- Directed by: Tex Avery
- Story by: Heck Allen
- Produced by: Fred Quimby
- Starring: Patrick McGeehan; Colleen Collins; Pinto Colvig; Harry E. Lang;
- Music by: Scott Bradley
- Animation by: Walter Clinton; Louie Schmitt; William Shull; Grant Simmons;
- Layouts by: Louie Schmitt (uncredited)
- Backgrounds by: John Didrik Johnsen (uncredited)
- Color process: Technicolor
- Production company: MGM cartoon studio
- Distributed by: Metro-Goldwyn-Mayer
- Release date: November 20, 1948;
- Running time: 7 minutes
- Language: English

= The Cat That Hated People =

The Cat That Hated People is a 1948 American animated short film directed by Tex Avery and produced by Fred Quimby, featuring Blackie the Cat. Blackie's voice was supplied by Patrick McGeehan in the style of Jimmy Durante; incidental music was directed by Scott Bradley. The film borrows elements from the Warner Bros.-produced Looney Tunes cartoons Porky in Wackyland and Tin Pan Alley Cats, both directed by Bob Clampett.

==Plot==
Blackie the Cat expresses his animosity towards people and laments how they complicate his life in the city (likely Manhattan). Due to interference, he struggles to find food easily or perform a proper serenade. Additionally, he does not get along with children, babies, housewives, or dog owners. He is frustrated by not being allowed to go outside the house or to court female cats.

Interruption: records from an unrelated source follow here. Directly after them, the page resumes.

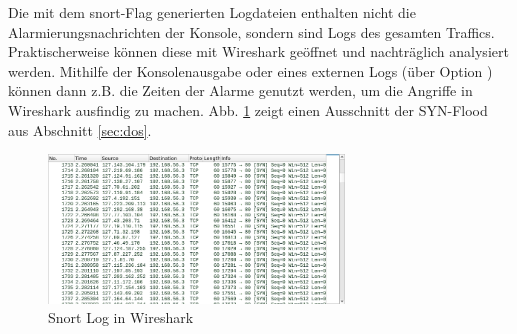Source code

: Die mit dem snort-Flag  generierten Logdateien enthalten nicht die Alarmierungsnachrichten der Konsole, sondern sind Logs des gesamten Traffics. Praktischerweise können diese mit Wireshark geöffnet und nachträglich analysiert werden. Mithilfe der Konsolenausgabe oder eines externen Logs (über Option ) können dann z.B. die Zeiten der Alarme genutzt werden, um die Angriffe in Wireshark ausfindig zu machen. Abb. \ref{fig:wireshark} zeigt einen Ausschnitt der SYN-Flood aus Abschnitt \ref{sec:dos}.

\begin{figure}[H]
\centering
\includegraphics[width=0.7\textwidth]{graphics/attacks/wireshark.png}
\caption{Snort Log in Wireshark}\label{fig:wireshark}
\end{figure}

Blackie continues to complain about people as he walks along a busy sidewalk, with people stepping on him. One person kicks him down the street as he declares that he wants to go to the Moon, before he notices that he is at the front of the "Moonbeam Rocket Company". He notices rockets to Mars, Venus, a miniature rocket to Palm Springs, and a "Moon Special," which he enters.

Blackie pushes the ignition, and takes off immediately. Buildings and stars duck out of the way and signs reading "NO VACANCY" appear on planets as he passes them. The rocket skywrites "Eat at Joe's" and punches a hole in the Big Dipper before the Little Dipper moves to catch the leakage. The rocket then bounces pinball-style from star to star (with points being displayed for each "bounce") until it registers "TILT" upon lunar impact.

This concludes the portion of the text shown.